As long as ISPs publicly disclose the blocking, slowing, or paid prioritization, they won't be violating any FCC rules. The Federal Trade Commission could punish ISPs if they make promises and then break them,
but there's no requirement that the ISPs make the promises in the first place.
The FCC will have to defend its decision in court, as pro-net neutrality groups plan to appeal. Advocates are also pushing Congress to reinstate net neutrality rules.
Sent to us by: Roy W. Nash
Google will be using lasers instead of fiber to deploy high-speed internet in India.

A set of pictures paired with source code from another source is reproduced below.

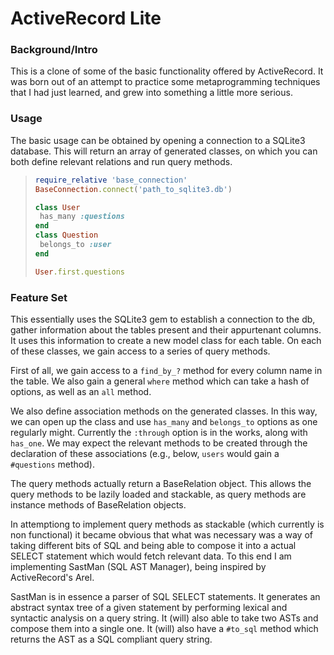 # ActiveRecord Lite

### Background/Intro

This is a clone of some of the basic functionality offered by ActiveRecord. It was born out of an attempt to practice some metaprogramming techniques that I had just learned, and grew into something a little more serious.

### Usage

The basic usage can be obtained by opening a connection to a SQLite3 database. This will return an array of generated classes, on which you can both define relevant relations and run query methods. 
  
>```ruby
>require_relative 'base_connection'
>BaseConnection.connect('path_to_sqlite3.db')
>
>class User
>  has_many :questions
>end
>class Question
>  belongs_to :user
>end
>
>User.first.questions
>```

### Feature Set

This essentially uses the SQLite3 gem to establish a connection to the db, gather information about the tables present and their appurtenant columns. It uses this information to create a new model class for each table. On each of these classes, we gain access to a series of query methods. 

First of all, we gain access to a `find_by_?` method for every column name in the table. We also gain a general `where` method which can take a hash of options, as well as an `all` method.

We also define association methods on the generated classes. In this way, we can open up the class and use `has_many` and `belongs_to` options as one regularly might. Currently the `:through` option is in the works, along with `has_one`. We may expect the relevant methods to be created through the declaration of these associations (e.g., below, `users` would gain a `#questions` method).

The query methods actually return a BaseRelation object. This allows the query methods to be lazily loaded and stackable, as query methods are instance methods of BaseRelation objects. 

In attemptiong to implement query methods as stackable (which currently is non functional) it became obvious that what was necessary was a way of taking different bits of SQL and being able to compose it into a actual SELECT statement which would fetch relevant data. To this end I am implementing SastMan (SQL AST Manager), being inspired by ActiveRecord's Arel.

SastMan is in essence a parser of SQL SELECT statements. It generates an abstract syntax tree of a given statement by performing lexical and syntactic analysis on a query string. It (will) also able to take two ASTs and compose them into a single one. It (will) also have a `#to_sql` method which returns the AST as a SQL compliant query string.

There are two main components to getting an entire nation online: the last mile, and the backbone. The often-talked-about “last mile” is the final piece of the puzzle—the cable running to each house, or the wireless link between your cellphone and a nearby tower.
But in order for that last mile to work, it has to be hooked up to something. Normally, that means a dedicated fiber line running from the cell tower to a local exchange; which is time-consuming and costly to run. So, faced with the challenge of bringing rural India online, Google is trying something very different.
Alphabet, Google’s parent company, has entered into an agreement with India’s government to provide high-speed wireless internet to millions of residents using a point-to-point laser connectivity system, Reuters reports.
The system will reportedly involve 2,000 boxes installed in total, with some up to 12 miles apart. Some kind of optical system — which essentially means lasers — will be used to connect the boxes together. The system will provide a backbone for cell towers and Wi-Fi hotspots, which will allow residents to access the internet using basic smartphones. The optical data links have a capacity of up to 20 gigabits, according to Alphabet; far more than traditional radio-wave systems can achieve.
The project is a spin-off of Alphabet’s Project Loon, a concept that uses giant floating balloons to distribute wireless internet to rural areas. The optical link technology might be related directly to Loon, although Alphabet hasn’t provided any details to that effect.